** Data supplied follows **

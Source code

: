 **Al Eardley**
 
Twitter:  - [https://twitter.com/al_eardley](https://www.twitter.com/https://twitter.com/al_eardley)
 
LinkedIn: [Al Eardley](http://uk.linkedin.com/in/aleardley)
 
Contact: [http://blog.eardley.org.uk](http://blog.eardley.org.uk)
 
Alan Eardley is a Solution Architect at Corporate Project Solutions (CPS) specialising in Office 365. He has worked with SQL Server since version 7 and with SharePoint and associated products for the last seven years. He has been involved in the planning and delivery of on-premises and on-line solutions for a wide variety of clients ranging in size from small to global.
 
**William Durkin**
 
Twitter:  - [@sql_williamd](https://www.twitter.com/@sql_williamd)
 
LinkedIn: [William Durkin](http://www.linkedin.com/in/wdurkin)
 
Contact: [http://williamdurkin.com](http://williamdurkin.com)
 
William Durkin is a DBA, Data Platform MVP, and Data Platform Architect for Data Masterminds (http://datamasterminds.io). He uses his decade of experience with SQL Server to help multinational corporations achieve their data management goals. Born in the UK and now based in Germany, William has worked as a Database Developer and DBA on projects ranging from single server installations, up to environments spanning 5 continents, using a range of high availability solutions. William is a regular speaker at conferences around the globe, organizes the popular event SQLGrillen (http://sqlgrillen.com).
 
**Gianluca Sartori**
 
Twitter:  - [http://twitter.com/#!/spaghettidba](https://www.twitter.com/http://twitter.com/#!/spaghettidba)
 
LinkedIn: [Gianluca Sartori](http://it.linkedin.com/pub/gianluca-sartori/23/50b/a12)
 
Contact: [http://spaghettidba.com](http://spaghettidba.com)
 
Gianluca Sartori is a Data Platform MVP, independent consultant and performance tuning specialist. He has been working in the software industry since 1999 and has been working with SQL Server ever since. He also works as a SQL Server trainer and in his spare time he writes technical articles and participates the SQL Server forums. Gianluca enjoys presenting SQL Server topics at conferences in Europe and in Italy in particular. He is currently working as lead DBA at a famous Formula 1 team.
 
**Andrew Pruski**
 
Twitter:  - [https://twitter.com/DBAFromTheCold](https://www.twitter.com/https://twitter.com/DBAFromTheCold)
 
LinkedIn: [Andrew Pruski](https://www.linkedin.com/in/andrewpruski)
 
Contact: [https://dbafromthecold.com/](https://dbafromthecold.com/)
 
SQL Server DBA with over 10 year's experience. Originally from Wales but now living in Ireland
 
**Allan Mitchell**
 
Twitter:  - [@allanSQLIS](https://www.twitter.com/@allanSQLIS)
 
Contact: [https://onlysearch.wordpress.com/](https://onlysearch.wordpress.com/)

** End of Data supplied **

Aim of the exercise ->
Reproduce every line of the data exactly as it was written.

Exercise output ->
Source code

: **Al Eardley**
 
Twitter:  - [https://twitter.com/al_eardley](https://www.twitter.com/https://twitter.com/al_eardley)
 
LinkedIn: [Al Eardley](http://uk.linkedin.com/in/aleardley)
 
Contact: [http://blog.eardley.org.uk](http://blog.eardley.org.uk)
 
Alan Eardley is a Solution Architect at Corporate Project Solutions (CPS) specialising in Office 365. He has worked with SQL Server since version 7 and with SharePoint and associated products for the last seven years. He has been involved in the planning and delivery of on-premises and on-line solutions for a wide variety of clients ranging in size from small to global.
 
**William Durkin**
 
Twitter:  - [@sql_williamd](https://www.twitter.com/@sql_williamd)
 
LinkedIn: [William Durkin](http://www.linkedin.com/in/wdurkin)
 
Contact: [http://williamdurkin.com](http://williamdurkin.com)
 
William Durkin is a DBA, Data Platform MVP, and Data Platform Architect for Data Masterminds (http://datamasterminds.io). He uses his decade of experience with SQL Server to help multinational corporations achieve their data management goals. Born in the UK and now based in Germany, William has worked as a Database Developer and DBA on projects ranging from single server installations, up to environments spanning 5 continents, using a range of high availability solutions. William is a regular speaker at conferences around the globe, organizes the popular event SQLGrillen (http://sqlgrillen.com).
 
**Gianluca Sartori**
 
Twitter:  - [http://twitter.com/#!/spaghettidba](https://www.twitter.com/http://twitter.com/#!/spaghettidba)
 
LinkedIn: [Gianluca Sartori](http://it.linkedin.com/pub/gianluca-sartori/23/50b/a12)
 
Contact: [http://spaghettidba.com](http://spaghettidba.com)
 
Gianluca Sartori is a Data Platform MVP, independent consultant and performance tuning specialist. He has been working in the software industry since 1999 and has been working with SQL Server ever since. He also works as a SQL Server trainer and in his spare time he writes technical articles and participates the SQL Server forums. Gianluca enjoys presenting SQL Server topics at conferences in Europe and in Italy in particular. He is currently working as lead DBA at a famous Formula 1 team.
 
**Andrew Pruski**
 
Twitter:  - [https://twitter.com/DBAFromTheCold](https://www.twitter.com/https://twitter.com/DBAFromTheCold)
 
LinkedIn: [Andrew Pruski](https://www.linkedin.com/in/andrewpruski)
 
Contact: [https://dbafromthecold.com/](https://dbafromthecold.com/)
 
SQL Server DBA with over 10 year's experience. Originally from Wales but now living in Ireland
 
**Allan Mitchell**
 
Twitter:  - [@allanSQLIS](https://www.twitter.com/@allanSQLIS)
 
Contact: [https://onlysearch.wordpress.com/](https://onlysearch.wordpress.com/)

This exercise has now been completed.